The physical act of getting to school is undoubtedly one of the biggest barriers to education among children with disabilities in Zimbabwe. In areas where schools are distant, for many children living with disabilities, the task of going to school has always been a nightmare, hence most of them drop out of school due to the lengthy distances which they have to travel to attend school.
However, a new initiative spearheaded by Michael Tinotenda Foundation (MTF) which offers wheelchairs to persons with disabilities has seen many of their lives being transformed by reducing the heavy burden of not being able to attend school.
The initiative seeks to help persons living with disabilities and caregivers by providing tangible resources, therapies and clinical knowledge on how to ensure that disabled children attend school in a community-based environment.
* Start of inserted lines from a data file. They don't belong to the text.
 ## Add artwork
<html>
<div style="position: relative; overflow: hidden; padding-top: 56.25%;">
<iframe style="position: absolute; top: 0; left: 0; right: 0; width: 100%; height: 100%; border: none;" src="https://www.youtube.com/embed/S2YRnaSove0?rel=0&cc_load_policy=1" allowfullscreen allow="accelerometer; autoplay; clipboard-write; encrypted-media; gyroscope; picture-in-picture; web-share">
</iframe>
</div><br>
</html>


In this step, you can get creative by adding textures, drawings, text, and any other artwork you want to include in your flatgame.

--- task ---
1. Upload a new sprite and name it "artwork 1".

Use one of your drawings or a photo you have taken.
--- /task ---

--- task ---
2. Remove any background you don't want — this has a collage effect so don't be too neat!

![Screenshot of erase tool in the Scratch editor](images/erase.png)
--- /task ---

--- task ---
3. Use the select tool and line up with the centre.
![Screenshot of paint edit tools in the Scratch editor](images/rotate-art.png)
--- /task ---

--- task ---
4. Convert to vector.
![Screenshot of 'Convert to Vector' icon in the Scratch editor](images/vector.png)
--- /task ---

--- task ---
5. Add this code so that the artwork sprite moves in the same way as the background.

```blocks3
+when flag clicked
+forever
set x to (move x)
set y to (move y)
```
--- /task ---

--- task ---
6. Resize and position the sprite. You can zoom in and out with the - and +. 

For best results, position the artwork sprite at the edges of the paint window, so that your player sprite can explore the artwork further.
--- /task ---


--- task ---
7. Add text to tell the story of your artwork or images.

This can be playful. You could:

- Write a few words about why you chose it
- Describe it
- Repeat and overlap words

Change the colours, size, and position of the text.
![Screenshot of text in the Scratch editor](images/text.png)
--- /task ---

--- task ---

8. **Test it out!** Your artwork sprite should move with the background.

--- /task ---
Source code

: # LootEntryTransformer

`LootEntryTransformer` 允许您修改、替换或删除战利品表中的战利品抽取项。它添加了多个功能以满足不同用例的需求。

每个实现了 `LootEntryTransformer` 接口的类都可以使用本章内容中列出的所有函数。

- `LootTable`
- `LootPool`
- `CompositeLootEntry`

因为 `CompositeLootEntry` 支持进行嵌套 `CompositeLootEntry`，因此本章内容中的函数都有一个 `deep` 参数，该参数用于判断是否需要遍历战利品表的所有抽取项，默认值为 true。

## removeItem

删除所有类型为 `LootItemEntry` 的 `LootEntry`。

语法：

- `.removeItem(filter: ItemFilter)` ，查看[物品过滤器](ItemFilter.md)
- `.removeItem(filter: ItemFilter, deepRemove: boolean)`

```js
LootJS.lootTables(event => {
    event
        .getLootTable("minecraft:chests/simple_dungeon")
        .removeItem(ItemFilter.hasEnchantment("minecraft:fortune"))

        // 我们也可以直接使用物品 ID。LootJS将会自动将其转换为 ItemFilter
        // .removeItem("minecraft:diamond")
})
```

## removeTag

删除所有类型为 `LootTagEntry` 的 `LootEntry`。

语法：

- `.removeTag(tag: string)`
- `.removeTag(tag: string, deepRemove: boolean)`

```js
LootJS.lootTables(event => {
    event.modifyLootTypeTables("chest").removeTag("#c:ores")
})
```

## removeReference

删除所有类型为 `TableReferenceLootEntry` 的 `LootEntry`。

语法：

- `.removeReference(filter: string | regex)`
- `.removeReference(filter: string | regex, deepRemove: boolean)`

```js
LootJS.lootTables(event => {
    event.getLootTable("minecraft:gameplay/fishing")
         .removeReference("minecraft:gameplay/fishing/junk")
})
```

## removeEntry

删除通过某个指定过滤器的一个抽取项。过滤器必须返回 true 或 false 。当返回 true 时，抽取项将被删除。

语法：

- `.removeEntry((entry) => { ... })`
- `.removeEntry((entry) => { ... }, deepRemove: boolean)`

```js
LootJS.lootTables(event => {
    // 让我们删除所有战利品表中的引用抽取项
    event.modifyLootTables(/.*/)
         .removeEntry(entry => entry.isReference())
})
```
“We assist people with disabilities with wheelchairs and therapies on a regular basis since they derive physical benefit such as improved co-ordination, balance, mobility muscle strength and speech. We also work to make sure they have cognitive benefits like concentration, self-reliance and confidence,” said MTF founder, Fadzai Ruziye.
She added: “This is a social enterprise that is partnering with different local organisations to make going to school easier for the disabled children. The initiative is a remarkable project, which should be celebrated and supported.
Providing wheelchairs empowers and protects disabled children, and guarantees their school attendance.
We believe that by transforming the way the disabled move from point A to point B, their literacy levels can be improved.”
So far wheelchairs have been donated to Bulawayo and Harare and beneficiaries expressed great joy in receiving them.
15-year-old Gugulethu Sibanda, a beneficiary of the scheme, has commended the life-changing initiative.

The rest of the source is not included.